The European Union has announced a €43bn ($48bn) plan to overcome its dependency on Asian computer chip makers, as it looks to address the global supply chain crisis that many experts believe will continue well into 2022.

The plan is intended to make it easier for EU countries to provide funding for first-of-a-kind factories and is being described as a major boost for the region’s domestic chip industry.

With ongoing chip shortages impacting almost all sectors of the global economy, the EU’s plan marks a significant move that mirrors that of the Biden Administration which unveiled a $52bn plan to push investment in a national chip-producing sector to make sure more production occurs in the United States. Both decisions highlight how the pandemic has reshaped the world economy.

Speaking at the announcement of the plan, the European commission president Ursula von der Leyen said, “Chips are at the centre of the global technological race. They are, of course, also the bedrock of our modern economies.
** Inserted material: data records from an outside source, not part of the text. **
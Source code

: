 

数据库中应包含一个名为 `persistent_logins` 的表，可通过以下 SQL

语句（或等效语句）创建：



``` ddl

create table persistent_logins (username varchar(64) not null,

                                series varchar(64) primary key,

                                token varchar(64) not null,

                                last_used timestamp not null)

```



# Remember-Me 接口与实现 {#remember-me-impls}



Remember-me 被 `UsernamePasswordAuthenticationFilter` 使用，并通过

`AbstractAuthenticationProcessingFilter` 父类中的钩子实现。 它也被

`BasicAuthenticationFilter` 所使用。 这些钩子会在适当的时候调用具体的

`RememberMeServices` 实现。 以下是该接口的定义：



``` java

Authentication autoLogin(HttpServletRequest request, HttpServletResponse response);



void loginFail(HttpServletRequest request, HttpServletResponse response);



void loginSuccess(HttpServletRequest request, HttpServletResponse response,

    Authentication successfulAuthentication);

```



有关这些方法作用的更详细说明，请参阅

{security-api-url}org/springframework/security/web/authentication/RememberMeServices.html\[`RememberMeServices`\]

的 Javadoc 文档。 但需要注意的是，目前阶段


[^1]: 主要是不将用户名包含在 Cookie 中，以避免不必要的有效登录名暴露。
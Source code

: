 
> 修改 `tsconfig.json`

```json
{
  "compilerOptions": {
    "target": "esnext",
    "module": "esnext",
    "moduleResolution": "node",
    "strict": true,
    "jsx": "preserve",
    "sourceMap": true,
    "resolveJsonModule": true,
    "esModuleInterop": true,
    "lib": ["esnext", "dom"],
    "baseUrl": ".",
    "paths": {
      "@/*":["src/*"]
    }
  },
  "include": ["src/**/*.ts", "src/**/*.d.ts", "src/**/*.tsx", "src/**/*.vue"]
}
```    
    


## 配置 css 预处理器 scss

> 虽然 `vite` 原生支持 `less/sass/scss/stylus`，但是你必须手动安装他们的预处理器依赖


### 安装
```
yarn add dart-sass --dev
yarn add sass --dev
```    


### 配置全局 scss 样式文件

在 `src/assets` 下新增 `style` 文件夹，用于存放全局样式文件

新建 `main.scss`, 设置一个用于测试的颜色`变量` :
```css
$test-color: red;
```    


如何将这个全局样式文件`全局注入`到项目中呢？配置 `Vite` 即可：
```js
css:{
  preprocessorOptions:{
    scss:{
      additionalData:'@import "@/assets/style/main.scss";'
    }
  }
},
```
“The pandemic has also painfully exposed the vulnerability of its supply chains. We have seen that whole production lines came to a standstill. While the demand was increasing, we could not deliver as needed because of the lack of chips.”

Von der Leyen said a “chips act” would link research, design and testing and coordinate EU and national investment. The plan looks to pool public and private funds and allows for state aid to get the massive investments off the ground.

Disruption to supply chains is expected to continue for some time with the Omicron variant continuing to have an impact - from suppliers and distribution to retail.

The European Chips Act will enable $17 billion in additional public and private investment by 2030 and is in addition to the public investments already planned from NextGenerationEU, Horizon Europe and national budgets.

Von der Leyen said the bloc would also look to ease its state aid rules and allow - for the first time - public support for European 'first-of-a-kind' production facilities.

Intel, which is looking to open new facilities in the EU, welcomed the EU chip push, urging authorities on both sides of the Atlantic to join forces.

"We are currently considering a significant increase in our European footprint, and we expect that the EU Chips Act will facilitate these plans," the company said in a statement.